ABSTRACT
Corrosion protection of structures operating in seawater is usually provided by cathodic protection (CP) by sacrificial anodes, often in conjunction with protective organic coatings. However, these methods have some limitations. Organic coatings, when used without CP, can provide protection to steel only when intact and anodes not only significantly increase the overall mass of the structure, but also have to be replaced periodically.
An alternative corrosion mitigation method is the application of thermally sprayed metallic coatings, such as Al, Zn and ZnAl, which work as a barrier to corrosive environments when intact, and as an evenly distributed sacrificial anode when damaged.
In this work, the behavior of arc-sprayed ZnAl- and Al-coatings was investigated under two conditions – (i) full immersion in artificial seawater (ASTM D1141), and (ii) under droplets of artificial seawater. The first to simulate the immersed zone and the second to simulate above-surface splash zone conditions. The effectiveness of the coatings was evaluated using electrochemical techniques (OCP monitoring, dynamic polarization and LPR). Raman spectroscopy and SEM/EDX were employed to analyze corrosion products.
INTRODUCTION
A promising candidate for corrosion protection of steel structures operating in marine environments is the application of sacrificial, thermally sprayed (TS) coatings. Unlike organic coatings, sacrificial metallic layers provide protection not only when they remain intact (as a barrier layer), but also in case of a damage. 1 Even if steel is partially exposed, for instance as a result of a mechanical damage, TS coatings provide cathodic protection working as an evenly distributed anode.2 Moreover, in comparison to traditional galvanic anodes, TS coatings do not have to be replaced periodically and do not significantly increase the weight of the structure.

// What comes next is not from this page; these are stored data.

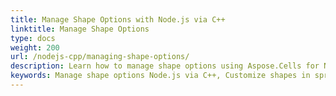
 ```yaml
---
title: Manage Shape Options with Node.js via C++
linktitle: Manage Shape Options
type: docs
weight: 200
url: /nodejs-cpp/managing-shape-options/
description: Learn how to manage shape options using Aspose.Cells for Node.js via C++. Customize shapes in spreadsheets effectively.
keywords: Manage shape options Node.js via C++, Customize shapes in spreadsheets Node.js via C++
---
```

The most commonly used sacrificial coatings comprise Al, Zn and their alloys due to their greater electrochemical activity in aqueous media than the steel substrate to be protected. Test performed on thermally sprayed Zn in seawater revealed that the lifetime of the coating is approximately proportional to the thickness of the coating.3 Moreover, the protectiveness of the coating is associated with the formation of the corrosion products, which can hinder dissolution of the coating. An excellent corrosion performance of thermally sprayed aluminum (TSA) coatings in neutral environments is associated with its passive nature.4 A passive oxide film, which forms on the surface of aluminum works as an electrical insulator. 5 It prevents the movement of electrons (produced during anodic dissolution of the metal) from the metal to the oxide/solution interface, which results in the inhibition of cathodic reactions on the coating. Alloying Zn with Al can improve corrosion resistance properties of the coatings as ZnAl alloys combine high anodic efficiency of Zn and high passivity of Al.